[PATCH 5.4 54/80] dm clone metadata: Use a two phase commit

From: Greg Kroah-Hartman
Date: Thu Dec 19 2019 - 13:55:34 EST


From: Nikos Tsironis <ntsironis@xxxxxxxxxxx>

commit 8fdbfe8d1690e8a38d497d83a30607d0d90cc15a upstream.

Split the metadata commit in two parts:

1. dm_clone_metadata_pre_commit(): Prepare the current transaction for
committing. After this is called, all subsequent metadata updates,
done through either dm_clone_set_region_hydrated() or
dm_clone_cond_set_range(), will be part of the next transaction.

2. dm_clone_metadata_commit(): Actually commit the current transaction
to disk and start a new transaction.

This is required by the following commit.
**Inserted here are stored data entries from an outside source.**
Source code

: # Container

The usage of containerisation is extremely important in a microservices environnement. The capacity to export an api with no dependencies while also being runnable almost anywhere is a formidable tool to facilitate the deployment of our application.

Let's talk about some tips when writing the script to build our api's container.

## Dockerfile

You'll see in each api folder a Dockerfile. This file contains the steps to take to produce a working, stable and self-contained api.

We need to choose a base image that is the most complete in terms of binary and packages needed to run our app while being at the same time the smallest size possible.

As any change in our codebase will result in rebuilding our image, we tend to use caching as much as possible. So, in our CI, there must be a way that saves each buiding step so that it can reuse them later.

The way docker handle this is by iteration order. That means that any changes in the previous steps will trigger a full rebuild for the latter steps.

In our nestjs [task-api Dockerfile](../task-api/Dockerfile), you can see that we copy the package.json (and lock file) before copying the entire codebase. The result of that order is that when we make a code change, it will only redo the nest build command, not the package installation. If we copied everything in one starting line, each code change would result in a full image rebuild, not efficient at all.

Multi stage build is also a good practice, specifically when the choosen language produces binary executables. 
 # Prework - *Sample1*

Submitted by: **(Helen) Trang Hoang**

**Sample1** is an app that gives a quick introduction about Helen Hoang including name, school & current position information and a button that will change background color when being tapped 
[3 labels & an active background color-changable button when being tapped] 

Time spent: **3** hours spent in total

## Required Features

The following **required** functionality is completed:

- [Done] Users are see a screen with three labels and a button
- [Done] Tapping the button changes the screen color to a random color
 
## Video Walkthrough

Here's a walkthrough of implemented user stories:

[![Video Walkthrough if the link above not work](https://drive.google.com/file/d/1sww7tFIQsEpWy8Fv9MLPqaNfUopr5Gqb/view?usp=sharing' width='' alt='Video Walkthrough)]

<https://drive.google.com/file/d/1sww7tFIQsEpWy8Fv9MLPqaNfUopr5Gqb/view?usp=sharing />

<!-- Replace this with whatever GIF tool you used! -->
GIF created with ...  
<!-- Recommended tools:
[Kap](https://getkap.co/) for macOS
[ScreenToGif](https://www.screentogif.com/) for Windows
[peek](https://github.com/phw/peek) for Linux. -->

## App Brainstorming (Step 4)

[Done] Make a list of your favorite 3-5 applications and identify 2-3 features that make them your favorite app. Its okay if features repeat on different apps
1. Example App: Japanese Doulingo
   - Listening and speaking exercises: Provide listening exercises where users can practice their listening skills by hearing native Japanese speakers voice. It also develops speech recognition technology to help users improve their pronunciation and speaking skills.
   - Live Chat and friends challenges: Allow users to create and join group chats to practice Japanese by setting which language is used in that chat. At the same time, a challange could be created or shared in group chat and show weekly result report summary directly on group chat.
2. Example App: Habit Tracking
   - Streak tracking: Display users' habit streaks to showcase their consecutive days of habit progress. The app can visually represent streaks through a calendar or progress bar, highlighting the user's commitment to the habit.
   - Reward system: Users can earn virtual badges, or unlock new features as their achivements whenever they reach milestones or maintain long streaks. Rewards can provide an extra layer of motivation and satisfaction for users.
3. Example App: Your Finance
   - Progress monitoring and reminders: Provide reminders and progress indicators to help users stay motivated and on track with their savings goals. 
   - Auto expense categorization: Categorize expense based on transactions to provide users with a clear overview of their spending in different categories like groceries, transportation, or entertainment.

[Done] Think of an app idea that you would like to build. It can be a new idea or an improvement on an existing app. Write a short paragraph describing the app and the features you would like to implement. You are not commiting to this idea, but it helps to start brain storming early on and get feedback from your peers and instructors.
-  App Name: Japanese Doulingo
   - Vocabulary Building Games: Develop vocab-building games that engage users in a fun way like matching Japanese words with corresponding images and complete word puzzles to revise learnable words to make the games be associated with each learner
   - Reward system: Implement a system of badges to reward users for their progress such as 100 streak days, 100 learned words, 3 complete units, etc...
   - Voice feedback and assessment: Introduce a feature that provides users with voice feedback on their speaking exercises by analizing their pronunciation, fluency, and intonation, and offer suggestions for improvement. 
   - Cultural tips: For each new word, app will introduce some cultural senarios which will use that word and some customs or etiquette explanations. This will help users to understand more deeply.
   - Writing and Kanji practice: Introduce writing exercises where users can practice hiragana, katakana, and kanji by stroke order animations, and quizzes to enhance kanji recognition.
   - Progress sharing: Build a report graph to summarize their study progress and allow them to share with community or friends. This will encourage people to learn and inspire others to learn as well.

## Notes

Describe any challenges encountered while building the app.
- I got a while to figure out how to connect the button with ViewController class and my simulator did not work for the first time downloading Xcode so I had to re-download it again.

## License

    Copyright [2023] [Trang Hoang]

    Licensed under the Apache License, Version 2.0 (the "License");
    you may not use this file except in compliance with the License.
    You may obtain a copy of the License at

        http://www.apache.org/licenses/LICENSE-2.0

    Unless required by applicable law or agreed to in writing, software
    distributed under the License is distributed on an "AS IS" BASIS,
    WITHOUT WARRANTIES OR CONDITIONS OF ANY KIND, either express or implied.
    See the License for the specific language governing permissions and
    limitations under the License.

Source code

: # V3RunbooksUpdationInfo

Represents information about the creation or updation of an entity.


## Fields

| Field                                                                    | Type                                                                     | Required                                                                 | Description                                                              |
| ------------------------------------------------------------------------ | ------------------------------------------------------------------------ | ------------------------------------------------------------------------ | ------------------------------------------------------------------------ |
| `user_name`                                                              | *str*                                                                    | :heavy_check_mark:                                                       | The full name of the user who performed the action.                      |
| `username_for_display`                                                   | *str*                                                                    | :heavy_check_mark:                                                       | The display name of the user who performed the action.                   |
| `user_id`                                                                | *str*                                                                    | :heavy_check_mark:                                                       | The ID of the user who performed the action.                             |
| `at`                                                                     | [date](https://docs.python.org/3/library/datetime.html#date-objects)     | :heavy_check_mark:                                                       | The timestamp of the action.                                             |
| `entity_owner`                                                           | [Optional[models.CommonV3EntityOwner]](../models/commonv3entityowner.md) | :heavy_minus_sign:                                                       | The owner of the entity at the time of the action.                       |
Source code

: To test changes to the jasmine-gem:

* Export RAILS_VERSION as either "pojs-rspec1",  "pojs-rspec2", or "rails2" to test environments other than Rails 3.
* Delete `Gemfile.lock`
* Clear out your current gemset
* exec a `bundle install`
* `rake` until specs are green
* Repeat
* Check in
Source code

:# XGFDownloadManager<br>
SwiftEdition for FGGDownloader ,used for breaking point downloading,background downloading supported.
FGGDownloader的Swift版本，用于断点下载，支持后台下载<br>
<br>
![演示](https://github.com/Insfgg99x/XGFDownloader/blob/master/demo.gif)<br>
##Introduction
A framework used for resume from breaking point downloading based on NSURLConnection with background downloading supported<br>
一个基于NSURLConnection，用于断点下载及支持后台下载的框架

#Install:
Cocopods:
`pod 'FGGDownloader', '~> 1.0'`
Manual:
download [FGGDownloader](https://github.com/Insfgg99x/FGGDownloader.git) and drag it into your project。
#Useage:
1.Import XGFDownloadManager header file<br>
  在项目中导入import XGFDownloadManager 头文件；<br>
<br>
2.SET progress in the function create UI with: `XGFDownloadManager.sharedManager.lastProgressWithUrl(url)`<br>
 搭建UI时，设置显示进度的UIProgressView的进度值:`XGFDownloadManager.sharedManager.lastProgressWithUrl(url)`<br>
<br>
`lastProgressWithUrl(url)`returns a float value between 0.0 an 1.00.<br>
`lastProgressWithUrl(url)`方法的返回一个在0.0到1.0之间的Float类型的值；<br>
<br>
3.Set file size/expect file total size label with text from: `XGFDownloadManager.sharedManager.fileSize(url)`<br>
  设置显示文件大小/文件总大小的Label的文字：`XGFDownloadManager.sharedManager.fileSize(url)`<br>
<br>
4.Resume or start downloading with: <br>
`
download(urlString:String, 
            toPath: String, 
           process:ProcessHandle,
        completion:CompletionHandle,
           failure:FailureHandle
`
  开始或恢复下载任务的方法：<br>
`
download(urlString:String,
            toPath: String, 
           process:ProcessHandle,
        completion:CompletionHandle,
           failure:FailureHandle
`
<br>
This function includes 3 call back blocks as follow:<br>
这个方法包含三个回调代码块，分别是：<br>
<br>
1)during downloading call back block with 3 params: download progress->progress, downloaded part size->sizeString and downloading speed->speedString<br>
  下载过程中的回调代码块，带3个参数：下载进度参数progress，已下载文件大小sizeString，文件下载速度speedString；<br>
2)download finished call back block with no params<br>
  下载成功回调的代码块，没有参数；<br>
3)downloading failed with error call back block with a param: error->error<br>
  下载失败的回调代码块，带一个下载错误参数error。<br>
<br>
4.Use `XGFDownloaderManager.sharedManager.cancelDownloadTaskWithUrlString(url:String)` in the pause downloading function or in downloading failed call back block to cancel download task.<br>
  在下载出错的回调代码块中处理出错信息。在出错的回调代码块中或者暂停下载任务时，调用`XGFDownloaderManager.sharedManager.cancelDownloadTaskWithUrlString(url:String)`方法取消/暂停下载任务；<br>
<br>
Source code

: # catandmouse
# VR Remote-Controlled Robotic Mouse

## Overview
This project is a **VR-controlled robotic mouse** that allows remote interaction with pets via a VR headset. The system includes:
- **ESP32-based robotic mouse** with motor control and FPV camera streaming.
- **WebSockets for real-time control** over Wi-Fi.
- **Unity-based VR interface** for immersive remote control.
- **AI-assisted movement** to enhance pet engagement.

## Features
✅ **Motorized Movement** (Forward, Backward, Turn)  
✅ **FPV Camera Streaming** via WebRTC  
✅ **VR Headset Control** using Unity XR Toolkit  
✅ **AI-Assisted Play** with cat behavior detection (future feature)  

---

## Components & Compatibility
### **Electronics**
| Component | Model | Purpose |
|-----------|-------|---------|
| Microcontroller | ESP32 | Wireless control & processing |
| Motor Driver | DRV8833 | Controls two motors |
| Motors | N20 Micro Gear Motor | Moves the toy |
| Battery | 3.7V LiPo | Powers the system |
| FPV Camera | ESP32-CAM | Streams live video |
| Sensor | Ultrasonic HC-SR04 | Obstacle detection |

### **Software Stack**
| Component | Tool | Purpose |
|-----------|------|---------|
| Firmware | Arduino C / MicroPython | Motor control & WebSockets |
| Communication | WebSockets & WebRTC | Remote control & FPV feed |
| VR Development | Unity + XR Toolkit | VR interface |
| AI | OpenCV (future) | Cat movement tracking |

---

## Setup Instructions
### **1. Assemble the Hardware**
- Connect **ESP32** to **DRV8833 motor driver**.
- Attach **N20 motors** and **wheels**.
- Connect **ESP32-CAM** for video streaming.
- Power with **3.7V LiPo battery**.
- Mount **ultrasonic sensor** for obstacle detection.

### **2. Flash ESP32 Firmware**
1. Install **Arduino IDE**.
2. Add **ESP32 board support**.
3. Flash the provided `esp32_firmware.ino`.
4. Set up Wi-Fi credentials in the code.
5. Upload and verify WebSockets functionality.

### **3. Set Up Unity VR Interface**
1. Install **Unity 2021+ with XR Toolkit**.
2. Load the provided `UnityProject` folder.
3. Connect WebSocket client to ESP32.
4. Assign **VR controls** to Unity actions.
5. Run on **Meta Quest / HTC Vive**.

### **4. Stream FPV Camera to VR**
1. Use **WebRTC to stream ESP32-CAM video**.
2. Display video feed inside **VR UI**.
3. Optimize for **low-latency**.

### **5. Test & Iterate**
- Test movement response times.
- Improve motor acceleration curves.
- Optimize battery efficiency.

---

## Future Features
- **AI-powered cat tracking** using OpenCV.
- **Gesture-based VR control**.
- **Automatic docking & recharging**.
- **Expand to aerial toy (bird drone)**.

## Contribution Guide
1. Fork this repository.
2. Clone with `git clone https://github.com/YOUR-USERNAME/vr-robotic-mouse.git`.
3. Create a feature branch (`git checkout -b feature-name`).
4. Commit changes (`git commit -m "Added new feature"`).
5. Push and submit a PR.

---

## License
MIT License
It allows dm-clone to flush
the destination device after step (1) to ensure that all freshly
hydrated regions, for which we are updating the metadata, are properly
written to non-volatile storage and won't be lost in case of a crash.

Fixes: 7431b7835f55 ("dm: add clone target")
Cc: stable@xxxxxxxxxxxxxxx # v5.4+
Signed-off-by: Nikos Tsironis <ntsironis@xxxxxxxxxxx>
Signed-off-by: Mike Snitzer <snitzer@xxxxxxxxxx>
Signed-off-by: Greg Kroah-Hartman <gregkh@xxxxxxxxxxxxxxxxxxx>

---
drivers/md/dm-clone-metadata.c | 46 ++++++++++++++++++++++++++++++++---------
drivers/md/dm-clone-metadata.h | 17 +++++++++++++++
drivers/md/dm-clone-target.c | 7 +++++-
3 files changed, 60 insertions(+), 10 deletions(-)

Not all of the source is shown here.